- Opening Delimiter -

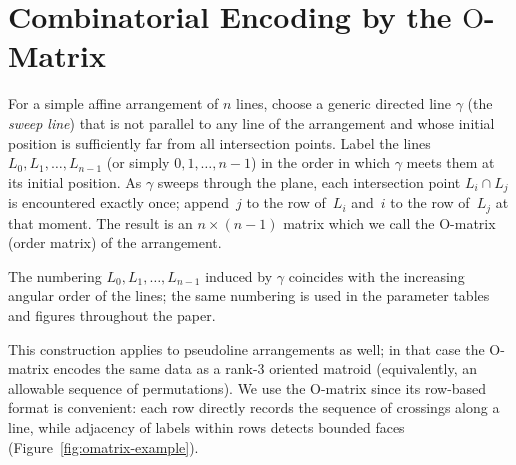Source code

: \section{Combinatorial Encoding by the \texorpdfstring{$\mathrm{O}$}{O}-Matrix}\label{sec:combinatorics}

For a simple affine arrangement of $n$ lines, choose a generic directed line
$\gamma$ (the \emph{sweep line}) that is not parallel to any line of the
arrangement and whose initial position is sufficiently far from all
intersection points. Label the lines $L_0,L_1,\dots,L_{n-1}$
(or simply $0, 1, \dots, n-1$) in the order in which
$\gamma$ meets them at its initial position. As $\gamma$ sweeps
through the plane, each intersection point $L_i\cap L_j$ is encountered
exactly once; append~$j$ to the row of~$L_i$ and~$i$ to the row of~$L_j$
at that moment. The result is an $n\times(n-1)$ matrix
which we call the $\mathrm{O}$-matrix (order matrix) of the arrangement.

The numbering $L_0,L_1,\dots,L_{n-1}$ induced by $\gamma$ coincides with the
increasing angular order of the lines; the same numbering is used in the
parameter tables and figures throughout the paper.

This construction applies to pseudoline arrangements as well; in that case
the $\mathrm{O}$-matrix encodes the same data as a rank-$3$ oriented matroid
(equivalently, an allowable sequence of permutations).
We use the $\mathrm{O}$-matrix since its row-based format is convenient: each row
directly records the sequence of crossings along a line, while adjacency of
labels within rows detects bounded faces
(Figure~\ref{fig:omatrix-example}).

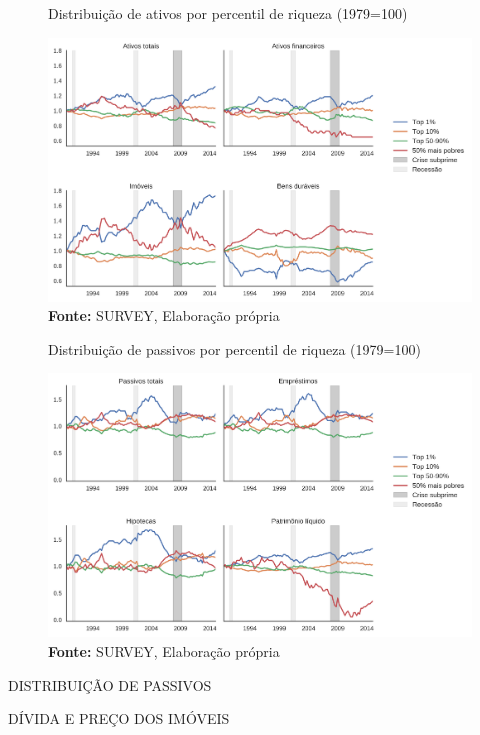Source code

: \begin{figure}[htb]
	\centering
	\caption{Distribuição de ativos por percentil de riqueza (1979=100)}
	\label{FigDistAtivos}
	\includegraphics[width=\textwidth]{../../Dados/Fatos_Estilizados/figs/Distribuicao_Ativos.png}
	\caption*{\textbf{Fonte:} SURVEY, Elaboração própria}
\end{figure}


\begin{figure}[htb]
	\centering
	\caption{Distribuição de passivos por percentil de riqueza (1979=100)}
	\label{FigDistPassivos}
	\includegraphics[width=\textwidth]{../../Dados/Fatos_Estilizados/figs/Distribuicao_Passivos.png}
	\caption*{\textbf{Fonte:} SURVEY, Elaboração própria}
\end{figure}


DISTRIBUIÇÃO DE PASSIVOS

DÍVIDA E PREÇO DOS IMÓVEIS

- Closing Delimiter -

> [Your task]: Reproduce, without alteration and without pictures, only those lines that lie between the first line of the entries above and the line containing "arrangement and whose", both of them included.

> [Exercise solution]:
Source code

: \section{Combinatorial Encoding by the \texorpdfstring{$\mathrm{O}$}{O}-Matrix}\label{sec:combinatorics}

For a simple affine arrangement of $n$ lines, choose a generic directed line
$\gamma$ (the \emph{sweep line}) that is not parallel to any line of the
arrangement and whose initial position is sufficiently far from all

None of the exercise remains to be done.